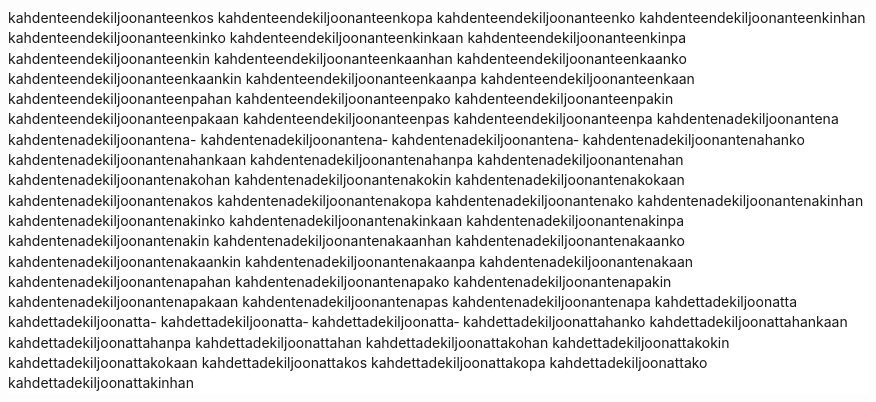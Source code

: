 kahdenteendekiljoonanteenkos
kahdenteendekiljoonanteenkopa
kahdenteendekiljoonanteenko
kahdenteendekiljoonanteenkinhan
kahdenteendekiljoonanteenkinko
kahdenteendekiljoonanteenkinkaan
kahdenteendekiljoonanteenkinpa
kahdenteendekiljoonanteenkin
kahdenteendekiljoonanteenkaanhan
kahdenteendekiljoonanteenkaanko
kahdenteendekiljoonanteenkaankin
kahdenteendekiljoonanteenkaanpa
kahdenteendekiljoonanteenkaan
kahdenteendekiljoonanteenpahan
kahdenteendekiljoonanteenpako
kahdenteendekiljoonanteenpakin
kahdenteendekiljoonanteenpakaan
kahdenteendekiljoonanteenpas
kahdenteendekiljoonanteenpa
kahdentenadekiljoonantena
kahdentenadekiljoonantena-
kahdentenadekiljoonantena‐
kahdentenadekiljoonantena‑
kahdentenadekiljoonantenahanko
kahdentenadekiljoonantenahankaan
kahdentenadekiljoonantenahanpa
kahdentenadekiljoonantenahan
kahdentenadekiljoonantenakohan
kahdentenadekiljoonantenakokin
kahdentenadekiljoonantenakokaan
kahdentenadekiljoonantenakos
kahdentenadekiljoonantenakopa
kahdentenadekiljoonantenako
kahdentenadekiljoonantenakinhan
kahdentenadekiljoonantenakinko
kahdentenadekiljoonantenakinkaan
kahdentenadekiljoonantenakinpa
kahdentenadekiljoonantenakin
kahdentenadekiljoonantenakaanhan
kahdentenadekiljoonantenakaanko
kahdentenadekiljoonantenakaankin
kahdentenadekiljoonantenakaanpa
kahdentenadekiljoonantenakaan
kahdentenadekiljoonantenapahan
kahdentenadekiljoonantenapako
kahdentenadekiljoonantenapakin
kahdentenadekiljoonantenapakaan
kahdentenadekiljoonantenapas
kahdentenadekiljoonantenapa
kahdettadekiljoonatta
kahdettadekiljoonatta-
kahdettadekiljoonatta‐
kahdettadekiljoonatta‑
kahdettadekiljoonattahanko
kahdettadekiljoonattahankaan
kahdettadekiljoonattahanpa
kahdettadekiljoonattahan
kahdettadekiljoonattakohan
kahdettadekiljoonattakokin
kahdettadekiljoonattakokaan
kahdettadekiljoonattakos
kahdettadekiljoonattakopa
kahdettadekiljoonattako
kahdettadekiljoonattakinhan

# Exercise objective:
The response should consist only of the lines from the one containing "kahdentenadekiljoonantenapako" to the end of the material above, both included.

# Answer for this exercise:
kahdentenadekiljoonantenapako
kahdentenadekiljoonantenapakin
kahdentenadekiljoonantenapakaan
kahdentenadekiljoonantenapas
kahdentenadekiljoonantenapa
kahdettadekiljoonatta
kahdettadekiljoonatta-
kahdettadekiljoonatta‐
kahdettadekiljoonatta‑
kahdettadekiljoonattahanko
kahdettadekiljoonattahankaan
kahdettadekiljoonattahanpa
kahdettadekiljoonattahan
kahdettadekiljoonattakohan
kahdettadekiljoonattakokin
kahdettadekiljoonattakokaan
kahdettadekiljoonattakos
kahdettadekiljoonattakopa
kahdettadekiljoonattako
kahdettadekiljoonattakinhan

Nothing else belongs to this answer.